A copy is needed of each line in the records that has the word "which".

# Data provided
- - -

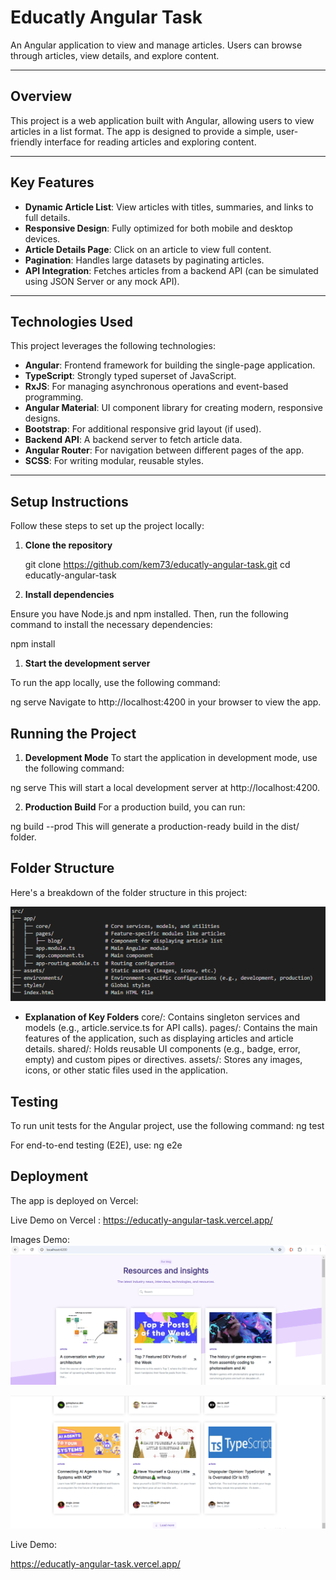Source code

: # Educatly Angular Task

An Angular application to view and manage articles. Users can browse through articles, view details, and explore content.

---

## Overview

This project is a web application built with Angular, allowing users to view articles in a list format. The app is designed to provide a simple, user-friendly interface for reading articles and exploring content.

---

## Key Features

- **Dynamic Article List**: View articles with titles, summaries, and links to full details.
- **Responsive Design**: Fully optimized for both mobile and desktop devices.
- **Article Details Page**: Click on an article to view full content.
- **Pagination**: Handles large datasets by paginating articles.
- **API Integration**: Fetches articles from a backend API (can be simulated using JSON Server or any mock API).

---

## Technologies Used

This project leverages the following technologies:

- **Angular**: Frontend framework for building the single-page application.
- **TypeScript**: Strongly typed superset of JavaScript.
- **RxJS**: For managing asynchronous operations and event-based programming.
- **Angular Material**: UI component library for creating modern, responsive designs.
- **Bootstrap**: For additional responsive grid layout (if used).
- **Backend API**: A backend server to fetch article data.
- **Angular Router**: For navigation between different pages of the app.
- **SCSS**: For writing modular, reusable styles.

---

## Setup Instructions

Follow these steps to set up the project locally:

1. **Clone the repository**

   git clone https://github.com/kem73/educatly-angular-task.git
   cd educatly-angular-task


2. **Install dependencies**

Ensure you have Node.js and npm installed. Then, run the following command to install the necessary dependencies:

npm install



1. **Start the development server**

To run the app locally, use the following command:

ng serve
Navigate to http://localhost:4200 in your browser to view the app.

## Running the Project

1. **Development Mode**
To start the application in development mode, use the following command:

ng serve
This will start a local development server at http://localhost:4200.

2. **Production Build**
For a production build, you can run:

ng build --prod
This will generate a production-ready build in the dist/ folder.




## Folder Structure
Here's a breakdown of the folder structure in this project:

![alt text](image-2.png)

- **Explanation of Key Folders**
core/: Contains singleton services and models (e.g., article.service.ts for API calls).
pages/: Contains the main features of the application, such as displaying articles and article details.
shared/: Holds reusable UI components (e.g., badge, error, empty) and custom pipes or directives.
assets/: Stores any images, icons, or other static files used in the application.




## Testing

To run unit tests for the Angular project, use the following command:
ng test


For end-to-end testing (E2E), use:
ng e2e




## Deployment
The app is deployed on Vercel:

Live Demo on Vercel :   https://educatly-angular-task.vercel.app/





Images Demo:
![alt text](image.png)

![alt text](image-1.png)



Live Demo:

https://educatly-angular-task.vercel.app/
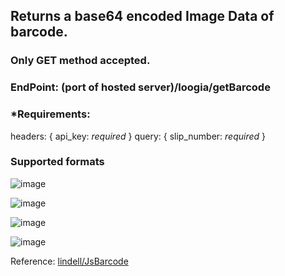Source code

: ## Returns a base64 encoded Image Data of barcode.
### Only GET method accepted.
### EndPoint: (port of hosted server)/loogia/getBarcode
### *Requirements: 
headers: 
{
  api_key: *required*
}
query:
{
  slip_number: *required*
}
### Supported formats

![image](https://user-images.githubusercontent.com/93812988/224089896-3a6044b0-9e27-4d8c-8468-81b2ffe22a08.png)

![image](https://user-images.githubusercontent.com/93812988/224090134-823336c6-9341-40ef-880c-081e2d906aa7.png)

![image](https://user-images.githubusercontent.com/93812988/224090438-fee0cd74-ba08-40a2-8c91-e2d2aec13e16.png)

![image](https://user-images.githubusercontent.com/93812988/224090585-a0af8ab2-f2fa-4d2b-a315-860aacb336d5.png)

Reference: [lindell/JsBarcode](https://github.com/lindell/JsBarcode/wiki)
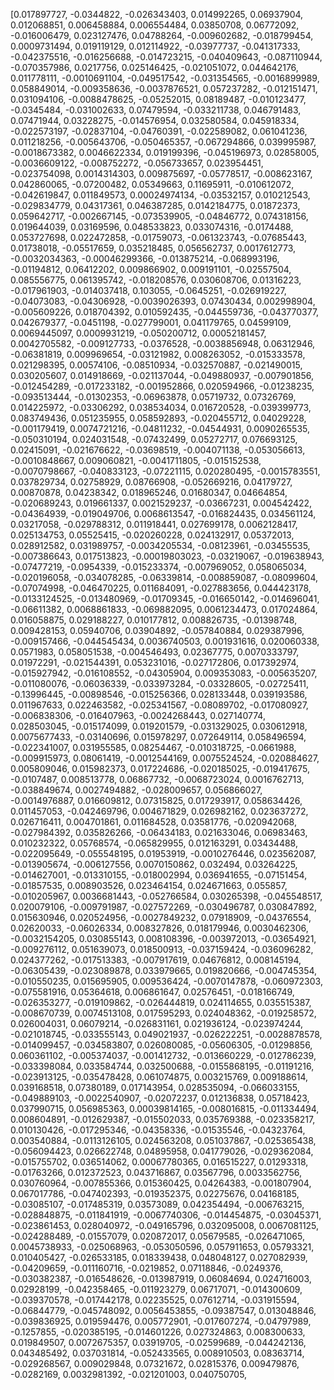 [0.017897727, -0.0344822, -0.026343403, 0.014992265, 0.06937904, 0.012068851, 0.006458884, 0.006554484, 0.03850708, 0.06772092, -0.016006479, 0.023127476, 0.04788264, -0.009602682, -0.018799454, 0.0009731494, 0.019119129, 0.012114922, -0.03977737, -0.041317333, -0.042375516, -0.016256688, -0.014723215, -0.040409643, -0.087110944, -0.070357986, 0.0217756, 0.025146425, -0.021051072, 0.044642176, 0.011778111, -0.0010691104, -0.049517542, -0.031354565, -0.0016899989, 0.058849014, -0.009358636, -0.0037876521, 0.057237282, -0.012151471, 0.031094106, -0.0088478625, -0.05252015, 0.08189487, -0.010123477, -0.0345484, -0.031002633, 0.07479594, -0.033211738, 0.046791483, 0.07471944, 0.03228275, -0.014576954, 0.032580584, 0.045918334, -0.022573197, -0.02837104, -0.04760391, -0.022589082, 0.061041236, 0.011218256, -0.005643706, -0.050465357, -0.067294866, 0.039995987, -0.0018673382, 0.0046622334, 0.019199396, -0.045196973, 0.02858005, -0.0036609122, -0.008752272, -0.056733657, 0.023954451, -0.023754098, 0.0014314303, 0.009875697, -0.05778517, -0.008623167, 0.042860065, -0.07200482, 0.05349663, 0.11695911, -0.010612072, -0.042619847, 0.011849573, 0.00024974134, -0.03532157, 0.010212543, -0.029834779, 0.04317361, 0.046387285, 0.0142184775, 0.01872373, 0.059642717, -0.002667145, -0.073539905, -0.04846772, 0.074318156, 0.019644039, 0.03169596, 0.048533823, 0.033074316, -0.0174488, 0.053727698, 0.022472858, -0.01759073, -0.061323743, -0.07685443, 0.01738018, -0.05517659, 0.035218485, 0.056562737, 0.0017612773, -0.0032034363, -0.00046299366, -0.013875214, -0.068993196, -0.01194812, 0.06412202, 0.009866902, 0.009191101, -0.02557504, 0.085556775, 0.061395742, -0.018208576, 0.030608706, 0.01316223, -0.017961903, -0.014037418, 0.103055, -0.0645251, -0.026919227, -0.04073083, -0.04306928, -0.0039026393, 0.07430434, 0.002998904, -0.005609226, 0.018704392, 0.010592435, -0.044559736, -0.043770377, 0.042679377, -0.0451198, -0.027799001, 0.041179765, 0.04599109, 0.0069445097, 0.0009931219, -0.050200712, 0.00052181457, 0.0042705582, -0.009127733, -0.0376528, -0.0038856948, 0.06312946, -0.06381819, 0.009969654, -0.03121982, 0.008263052, -0.015333578, 0.021298395, 0.00574106, -0.08510934, -0.032570887, -0.021490015, 0.030205607, 0.014918669, -0.021137044, -0.049880937, -0.007901856, -0.012454289, -0.017233182, -0.001952866, 0.020594966, -0.01238235, -0.093513444, -0.01302353, -0.06963878, 0.05719732, 0.07326769, 0.014225972, -0.03306292, 0.038534034, 0.016720528, -0.039399773, 0.083749436, 0.051235955, 0.058592893, -0.020455712, 0.04029228, -0.001179419, 0.0074721216, -0.04811232, -0.04544931, 0.0090265535, -0.050310194, 0.024031548, -0.07432499, 0.05272717, 0.076693125, 0.02415091, -0.021676622, -0.03698519, -0.004071138, -0.053056613, -0.0010848667, 0.009060821, -0.0041711805, -0.015152538, -0.0070798667, -0.040833123, -0.07221115, 0.020280495, -0.0015783551, 0.037829734, 0.02758929, 0.08766908, -0.052669216, 0.04179727, 0.00870878, 0.04238342, 0.018965246, 0.01680347, 0.04664854, -0.020689243, 0.019661337, 0.0021529237, -0.03667231, 0.004542422, -0.04364939, -0.019049706, 0.0068613547, -0.016824435, 0.034561124, 0.03217058, -0.029788312, 0.011918441, 0.027699178, 0.0062128417, 0.025134753, 0.05525415, -0.020260228, 0.024132917, 0.05372013, 0.028912582, 0.031989757, -0.0034205534, -0.08123961, -0.03455535, -0.007386643, 0.017513823, -0.00019803023, -0.03219067, -0.019638943, -0.07477219, -0.0954339, -0.015233374, -0.007969052, 0.058065034, -0.020196058, -0.034078285, -0.06339814, -0.008859087, -0.08099604, -0.07074998, -0.046470225, 0.011684091, -0.027883656, 0.044423178, -0.0133124525, -0.013480969, -0.01709345, -0.016650142, -0.014696041, -0.06611382, 0.0068861833, -0.069882095, 0.0061234473, 0.017024864, 0.016058875, 0.029188227, 0.010177812, 0.008826735, -0.01398748, 0.009428153, 0.05940706, 0.03904892, -0.057840884, 0.029387996, -0.009157466, -0.044545434, 0.0036740503, 0.001931616, 0.020060338, 0.0571983, 0.058051538, -0.004546493, 0.02367775, 0.0070333797, 0.01972291, -0.021544391, 0.053231016, -0.027172806, 0.017392974, -0.015927942, -0.016108552, -0.04305904, 0.009353083, -0.005635207, -0.011080076, -0.06036339, -0.033973284, -0.03328605, -0.02725411, -0.13996445, -0.00898546, -0.015256366, 0.028133448, 0.039193586, 0.011967633, 0.022463582, -0.025341567, -0.08089702, -0.017080927, -0.006838306, -0.016407963, -0.0024268443, 0.027140774, 0.028503045, -0.015174099, 0.019201579, -0.031329025, 0.030612918, 0.0075677433, -0.03140696, 0.015978297, 0.072649114, 0.058496594, -0.022341007, 0.031955585, 0.08254467, -0.010318725, -0.0661988, -0.009915973, 0.08061419, -0.0012544169, 0.0075524524, -0.020884627, 0.005809046, 0.015982373, 0.017224686, -0.020185025, -0.019417675, -0.0107487, 0.008513778, 0.06867732, -0.0068723024, 0.0016762713, -0.038849674, 0.0027494882, -0.028009657, 0.056866027, -0.0014976887, 0.016609812, 0.07315825, 0.017293917, 0.058634426, 0.011457053, -0.042469796, 0.004671829, 0.026982162, 0.023637272, 0.026716411, 0.004701861, 0.011684528, 0.03581776, -0.020942068, -0.027984392, 0.035826266, -0.06434183, 0.021633046, 0.06983463, 0.010232322, 0.05768574, -0.065829955, 0.012163291, 0.03434488, -0.022095649, -0.055548195, 0.01953919, -0.0010276446, 0.023562087, -0.013905674, -0.006127556, 0.0070150862, 0.032494, 0.03264225, -0.014627001, -0.013310155, -0.018002994, 0.036941655, -0.07151454, -0.01857535, 0.008903526, 0.023464154, 0.024671663, 0.055857, -0.010205967, 0.0036681443, -0.052766584, 0.030265398, -0.045548517, 0.020079106, -0.009791987, -0.027572269, -0.030496787, 0.030847892, 0.015630946, 0.020524956, -0.0027849232, 0.07918909, -0.04376554, 0.02620033, -0.06026334, 0.008327826, 0.018179946, 0.0030462306, -0.0032154205, 0.030855143, 0.008108396, -0.003972013, -0.03654921, -0.009276112, 0.051639073, 0.018500913, -0.037159424, -0.036096282, 0.024377262, -0.017513383, -0.007917619, 0.04676812, 0.008145194, -0.06305439, -0.023089878, 0.033979665, 0.019820666, -0.004745354, -0.010550235, 0.015695905, 0.009536424, -0.0070147878, -0.060972303, -0.075581916, 0.05364618, 0.006861647, 0.02576451, -0.018166749, -0.026353277, -0.019109862, -0.026444819, 0.024114655, 0.035515387, -0.008670739, 0.0074513108, 0.017595293, 0.024048362, -0.019258572, 0.026004031, 0.06079214, -0.026831161, 0.021936124, -0.023974244, -0.021018745, -0.033555143, 0.049021937, -0.026222251, -0.0028878578, -0.014099457, -0.034583807, 0.026080085, -0.05606305, -0.01298856, 0.060361102, -0.005374037, -0.001412732, -0.013660229, -0.012786239, -0.033398084, 0.033584744, 0.032500688, -0.0155868195, -0.01191216, -0.023913125, -0.035478428, 0.061074875, 0.003215769, 0.009188614, 0.039168518, 0.07380189, 0.017143954, 0.028535094, -0.066033155, -0.049889103, -0.0022540907, -0.02072237, 0.012136838, 0.05718423, 0.037990715, 0.056985363, 0.00039814165, -0.008016815, -0.011334494, 0.008604891, -0.012629387, -0.015502033, 0.035769388, -0.023358217, 0.010130426, -0.017295346, -0.04358336, -0.01535546, -0.04323764, 0.003540884, -0.0113126105, 0.024563208, 0.051037867, -0.025365438, -0.056094423, 0.026622748, 0.04895958, 0.041779026, -0.029362084, -0.015755702, 0.036514062, 0.00067780365, 0.016515227, 0.01293318, -0.01763266, 0.012372523, 0.043716867, 0.03567796, 0.0033562756, 0.030760964, -0.007855366, 0.015360425, 0.04264383, -0.001807904, 0.067017786, -0.047402393, -0.019352375, 0.02275676, 0.04168185, -0.03085107, -0.017485319, 0.03573089, 0.042354494, -0.006763215, -0.028848875, -0.011841919, -0.0067740306, -0.014454875, -0.03045371, -0.023861453, 0.028040972, -0.049165796, 0.032095008, 0.0067081125, -0.024288489, -0.01557079, 0.020872017, 0.05679585, -0.026471065, 0.0045738933, -0.025068963, -0.053050596, 0.057911653, 0.05793321, 0.010405427, -0.026533185, 0.018339438, 0.048048127, 0.027082939, -0.04209659, -0.011160716, -0.0219852, 0.07118846, -0.0249376, -0.030382387, -0.016548626, -0.013987919, 0.06084694, 0.024716003, 0.02928199, -0.042358465, -0.011923279, 0.06717071, -0.014300609, -0.039370578, -0.017442178, 0.02235525, 0.07612714, -0.031915594, -0.06844779, -0.045748092, 0.0056453855, -0.09387547, 0.013048846, -0.039836925, 0.019594476, 0.005772901, -0.017607274, -0.04797989, -0.1257855, -0.020385195, -0.014601226, 0.027324863, 0.008300633, 0.019849507, 0.0072675357, 0.03919705, -0.02599689, -0.044242136, 0.043485492, 0.037031814, -0.052433565, 0.008910503, 0.08363714, -0.029268567, 0.009029848, 0.07321672, 0.02815376, 0.009479876, -0.0282169, 0.0032981392, -0.021201003, 0.040750705,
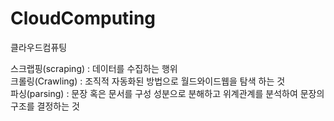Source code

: # CloudComputing
클라우드컴퓨팅

스크랩핑(scraping) : 데이터를 수집하는 행위  
크롤링(Crawling) : 조직적 자동화된 방법으로 월드와이드웹을 탐색 하는 것  
파싱(parsing) : 문장 혹은 문서를 구성 성분으로 분해하고 위계관계를 분석하여 문장의 구조를 결정하는 것
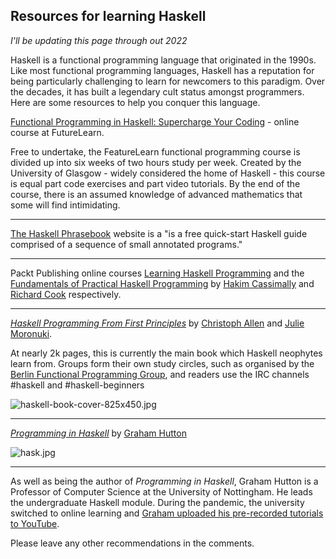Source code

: ## Resources for learning Haskell

*I'll be updating this page through out 2022* 

Haskell is a functional programming language that originated in the 1990s. Like most functional programming languages, Haskell has a reputation for being particularly challenging to learn for newcomers to this paradigm. Over the decades, it has built a legendary cult status amongst programmers. Here are some resources to help you conquer this language.

 [Functional Programming in Haskell: Supercharge Your Coding](https://www.futurelearn.com/courses/functional-programming-haskell)  - online course at FutureLearn.

Free to undertake, the FeatureLearn functional programming course is divided up into six weeks of two hours study per week. Created by the University of Glasgow - widely considered the home of Haskell - this course is equal part code exercises and part video tutorials. By the end of the course, there is an assumed knowledge of advanced mathematics that some will find intimidating.
***

[The Haskell Phrasebook](https://typeclasses.com/phrasebook) website is a "is a free quick-start Haskell guide comprised of a sequence of small annotated programs."

***

Packt Publishing online courses [Learning Haskell Programming](https://www.packtpub.com/product/learning-haskell-programming-video/9781786465542) and the 
 [Fundamentals of Practical Haskell Programming](https://www.packtpub.com/product/fundamentals-of-practical-haskell-programming-video/9781787288768) by [Hakim Cassimally](https://www.linkedin.com/in/hakim-cassimally-4144a51/) and [Richard Cook](https://blog.rcook.org/beginning-practical-haskell/) respectively.
***

[*Haskell Programming From First Principles*](https://haskellbook.com/) by [Christoph Allen](https://bitemyapp.com/) and [Julie Moronuki](https://argumatronic.com/).

At nearly 2k pages, this is currently the main book which Haskell neophytes learn from. Groups form their own study circles, such as organised by the [Berlin Functional Programming Group](https://twitter.com/berlinfpgroup?lang=en), and readers use the IRC channels #haskell and #haskell-beginners

![haskell-book-cover-825x450.jpg](https://cdn.hashnode.com/res/hashnode/image/upload/v1613483161438/6gvF8y0XL.jpeg)
***

[*Programming in Haskell*](https://www.cs.nott.ac.uk/~pszgmh/pih.html) by [Graham Hutton](http://www.cs.nott.ac.uk/~pszgmh/)

![hask.jpg](https://cdn.hashnode.com/res/hashnode/image/upload/v1613483219882/vYPAaW0_3.jpeg)
***

As well as being the author of *Programming in Haskell*, Graham Hutton is a Professor of Computer Science at the University of Nottingham. He leads the undergraduate Haskell module. During the pandemic, the university switched to online learning and [Graham uploaded his pre-recorded tutorials to YouTube](https://www.youtube.com/watch?v=rIprO6zoujM).

Please leave any other recommendations in the comments.
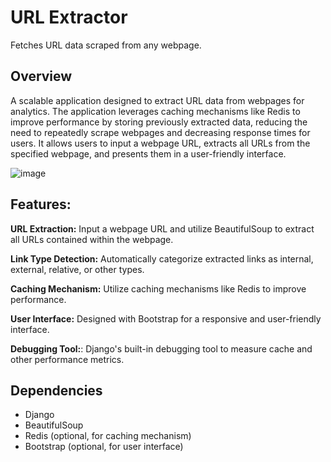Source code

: 
# URL Extractor

Fetches URL data scraped from any webpage.

## Overview
A scalable application designed to extract URL data from webpages for analytics. The application leverages caching mechanisms like Redis to improve performance by storing previously extracted data, reducing the need to repeatedly scrape webpages and decreasing response times for users. It allows users to input a webpage URL, extracts all URLs from the specified webpage, and presents them in a user-friendly interface.

![image](https://github.com/Malini-ux/URL-Extractor-Web-app-tool-Django/assets/114894629/7af7d550-fee3-4825-98a7-4c6cb86950f4)

## Features:

**URL Extraction:** Input a webpage URL and utilize BeautifulSoup to extract all URLs contained within the webpage.

**Link Type Detection:** Automatically categorize extracted links as internal, external, relative, or other types.

**Caching Mechanism:** Utilize caching mechanisms like Redis to improve performance.

**User Interface:** Designed with Bootstrap for a responsive and user-friendly interface.

**Debugging Tool:**: Django's built-in debugging tool to measure cache and other performance metrics.

## Dependencies

- Django
- BeautifulSoup
- Redis (optional, for caching mechanism)
- Bootstrap (optional, for user interface)


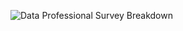 ![Data Professional Survey Breakdown](https://github.com/user-attachments/assets/c238a0c0-7771-41ce-ac7d-4c95869dd81c)
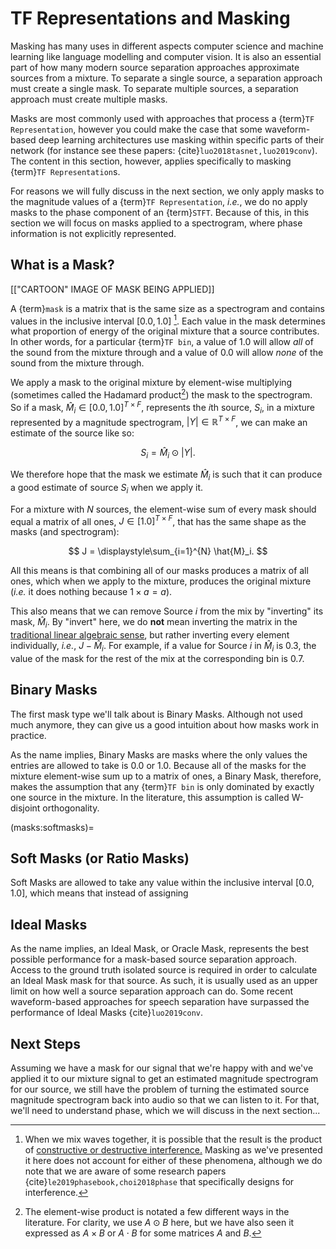 TF Representations and Masking
==============================


Masking has many uses in different aspects computer science and machine
learning like language modelling and computer vision. It is also an essential
part of how many modern source separation approaches
approximate sources from a mixture. To separate a single source, a separation
approach must create a single mask. To separate multiple sources, a separation
approach must create multiple masks.

Masks are most commonly used with approaches
that process a {term}`TF Representation`, however you could make the case that
some waveform-based deep learning architectures use masking within specific parts
of their network (for instance see these papers: {cite}`luo2018tasnet,luo2019conv`).
The content in this section, however, applies specifically to masking
{term}`TF Representation`s.

For reasons we will fully discuss in the next section, we only apply masks to the
magnitude values of a {term}`TF Representation`, _i.e._, we do no apply masks to
the phase component of an {term}`STFT`.
Because of this, in this section we will focus on masks applied to a spectrogram,
where phase information is not explicitly represented.

## What is a Mask?

[["CARTOON" IMAGE OF MASK BEING APPLIED]]

A {term}`mask` is a matrix that is the same size as a spectrogram and contains
values in the inclusive interval $[0.0, 1.0]$ [^fn1]. Each value in the mask determines
what proportion of energy of the original mixture that a source contributes. In
other words, for a particular {term}`TF bin`, a value of $1.0$ will allow _all_ of
the sound from the mixture through and a value of $0.0$ will allow _none_ of the sound
from the mixture through.

We apply a mask to the original mixture by element-wise multiplying (sometimes
called the Hadamard product[^fn2]) the mask to the spectrogram. So if a mask,
$\hat{M}_i \in [0.0, 1.0]^{T \times F}$,
represents the $i$th source, $S_i$, in a mixture represented by a magnitude spectrogram, 
$|Y| \in \mathbb{R}^{T \times F}$,
we can make an estimate of the source like so:

$$
S_i = \hat{M}_i \odot |Y|.
$$

We therefore hope that the mask we estimate $\hat{M}_i$ is such that it can produce
a good estimate of source $S_i$ when we apply it.

For a mixture with $N$ sources, the element-wise sum of every mask should equal
a matrix of all ones, $J \in [1.0]^{T \times F}$, that has the same shape as the
masks (and spectrogram):

$$
J = \displaystyle\sum_{i=1}^{N} \hat{M}_i.
$$

All this means is that combining all of our masks produces a matrix of all ones,
which when we apply to the mixture, produces the original mixture (_i.e._ it does
nothing because $1 \times a = a$).

This also means that we can remove Source $i$ from the mix by "inverting" its mask,
$\hat{M}_i$. By "invert" here, we do **not** mean inverting the matrix in the 
[traditional linear algebraic sense](https://en.wikipedia.org/wiki/Invertible_matrix), 
but rather inverting every element individually, _i.e._, $J - \hat{M}_i$.
For example, if a value for Source $i$ in $\hat{M}_i$ is $0.3$, the value of the
mask for the rest of the mix at the corresponding bin is $0.7$.


## Binary Masks

The first mask type we'll talk about is Binary Masks. Although not used much anymore,
they can give us a good intuition about how masks work in practice.

As the name implies, Binary Masks are masks where the only values the entries are 
allowed to take is $0.0$ or $1.0$.
Because all of the masks for the mixture element-wise sum up to a matrix of ones,
a Binary Mask, therefore, makes the assumption
that any {term}`TF bin` is only dominated by exactly one source in the mixture.
In the literature, this assumption is called W-disjoint orthogonality.



(masks:softmasks)=
## Soft Masks (or Ratio Masks)

Soft Masks are allowed to take any value within the inclusive interval $[0.0, 1.0]$,
which means that instead of assigning 


## Ideal Masks

As the name implies, an Ideal Mask, or Oracle Mask, represents the best possible
performance for a mask-based source separation approach.
Access to the ground truth isolated source is required in order to calculate
an Ideal Mask mask for that source. As such, it is usually used as an upper limit
on how well a source separation approach can do. Some recent waveform-based approaches
for speech separation have surpassed the performance of Ideal Masks {cite}`luo2019conv`.



## Next Steps

Assuming we have a mask for our signal that we're happy with and we've applied 
it to our mixture signal to get an estimated magnitude spectrogram for our source,
we still have the problem of turning the estimated source magnitude spectrogram
back into audio so that we can listen to it. For that, we'll need to understand
phase, which we will discuss in the next section...




[^fn1]: When we mix waves together, it is possible that the result is the product of
  <a href="https://en.wikipedia.org/wiki/Wave_interference">constructive or destructive interference.</a>
  Masking as we've presented it here does not account for either of these phenomena,
  although we do note that we are aware of some research papers {cite}`le2019phasebook,choi2018phase`
  that specifically designs for interference.
  
[^fn2]: The element-wise product is notated a few different ways in the literature. For
  clarity, we use $A \odot B$ here, but we have also seen it expressed as $A \times B$
  or $A \cdot B$ for some matrices $A$ and $B$.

- - -

# Solution below
At nearly 2k pages, this is currently the main book which Haskell neophytes learn from. Groups form their own study circles, such as organised by the [Berlin Functional Programming Group](https://twitter.com/berlinfpgroup?lang=en), and readers use the IRC channels #haskell and #haskell-beginners
which when we apply to the mixture, produces the original mixture (_i.e._ it does
which means that instead of assigning 
phase, which we will discuss in the next section...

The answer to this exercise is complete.